The increasing awareness regarding environmental issues and the need for sustainable alternatives to traditional plastics has been a major driving force behind the growth of the bioplastics market. New “bio-based” technologies and innovations are increasing, with the intent to replace conventional fossil-based packaging as a “greener” alternative. However, what remains unclear is the term “bioplastics” itself. Bioplastics are considered relatively new materials and their composition, disposal, and level of sustainability remain ambiguous. As a result, concerns about deceptive marketing practices and greenwashing have come underway.
A "bioplastic" is defined as a type of plastic that is bio-based, biodegradable, or features both properties. Bioplastics can be either partially or fully derived from bio-based feedstocks such as corn starch, sugarcane, and of course seaweed. However, not all bioplastics are the same. The term "biodegradable" can be misleading as some bio-based plastics may not biodegrade due to their chemical composition. A material labeled as “biodegradable” refers to its ability to break down naturally over time, and subsequently be absorbed by the environment, typically through the action of microorganisms. Packaging labeled as “bio-based” are not always “biodegradable” and vice versa.
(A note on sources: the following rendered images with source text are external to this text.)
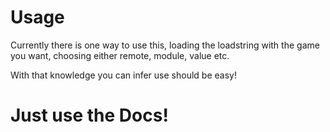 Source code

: # Usage
Currently there is one way to use this, loading the loadstring with the game you want, choosing either remote, module, value etc. 

With that knowledge you can infer use should be easy!

# Just use the Docs!
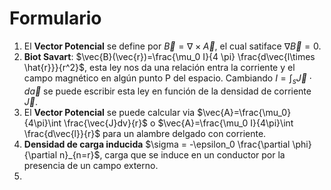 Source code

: # Formulario

1. El **Vector Potencial** se define por $\vec{B}=\nabla \times \vec{A}$, el cual satiface $\nabla \vec{B}=0$.
2. **Biot Savart**: $\vec{B}(\vec{r})=\frac{\mu_0 I}{4 \pi} \frac{d\vec{l\times \hat{r}}}{r^2}$, esta ley nos da una relación entra la corriente y el campo magnético en algún punto P del espacio. Cambiando $I=\int_s \vec{J}\cdot d{\vec{a}}$ se puede escribir esta ley en función de la densidad de corriente $\vec{J}$.
3. El **Vector Potencial** se puede calcular via $\vec{A}=\frac{\mu_0}{4\pi}\int \frac{\vec{J}dv}{r}$ o  $\vec{A}=\frac{\mu_0 I}{4\pi}\int \frac{d\vec{l}}{r}$ para un alambre delgado con corriente.
4. **Densidad de carga inducida** $\sigma = -\epsilon_0 \frac{\partial \phi}{\partial n}_{n=r}$, carga que se induce en un conductor por la presencia de un campo externo.
5. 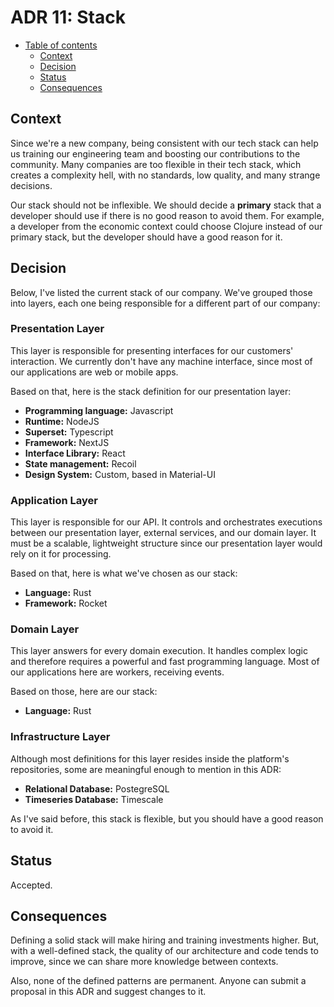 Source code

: # ADR 11: Stack

* [Table of contents](#)
  * [Context](#context)
  * [Decision](#decision)
  * [Status](#status)
  * [Consequences](#consequences)

## Context

Since we're a new company, being consistent with our tech stack can help us training our engineering team and boosting our contributions to the community. Many companies are too flexible in their tech stack, which creates a complexity hell, with no standards, low quality, and many strange decisions.

Our stack should not be inflexible. We should decide a **primary** stack that a developer should use if there is no good reason to avoid them. For example, a developer from the economic context could choose Clojure instead of our primary stack, but the developer should have a good reason for it.

## Decision

Below, I've listed the current stack of our company. We've grouped those into layers, each one being responsible for a different part of our company:

### Presentation Layer

This layer is responsible for presenting interfaces for our customers' interaction. We currently don't have any machine interface, since most of our applications are web or mobile apps.

Based on that, here is the stack definition for our presentation layer:
* **Programming language:** Javascript
* **Runtime:** NodeJS
* **Superset:** Typescript
* **Framework:** NextJS
* **Interface Library:** React
* **State management:** Recoil
* **Design System:** Custom, based in Material-UI

### Application Layer

This layer is responsible for our API. It controls and orchestrates executions between our presentation layer, external services, and our domain layer. It must be a scalable, lightweight structure since our presentation layer would rely on it for processing.

Based on that, here is what we've chosen as our stack:
* **Language:** Rust
* **Framework:** Rocket

### Domain Layer

This layer answers for every domain execution. It handles complex logic and therefore requires a powerful and fast programming language. Most of our applications here are workers, receiving events. 

Based on those, here are our stack:
* **Language:** Rust

### Infrastructure Layer

Although most definitions for this layer resides inside the platform's repositories, some are meaningful enough to mention in this ADR:

* **Relational Database:** PostegreSQL
* **Timeseries Database:** Timescale

As I've said before, this stack is flexible, but you should have a good reason to avoid it.

## Status

Accepted.

## Consequences

Defining a solid stack will make hiring and training investments higher. But, with a well-defined stack, the quality of our architecture and code tends to improve, since we can share more knowledge between contexts.

Also, none of the defined patterns are permanent. Anyone can submit a proposal in this ADR and suggest changes to it.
A materials ability to biodegrade does not solely depend on the plant-based composition, but rather its chemical structure. For example, as listed below in the chart, some bioplastics such as BIO-PE and BIO-PET are “bio-based” but are non-biodegradable because of their chemical composition. The chemical structure mirrors fossil-based ones, thus inhibiting their ability to biodegrade. When analyzing a materials level of sustainability, it is crucial to asses the materials feedstock and overall Life Cycle Assessment (LCA).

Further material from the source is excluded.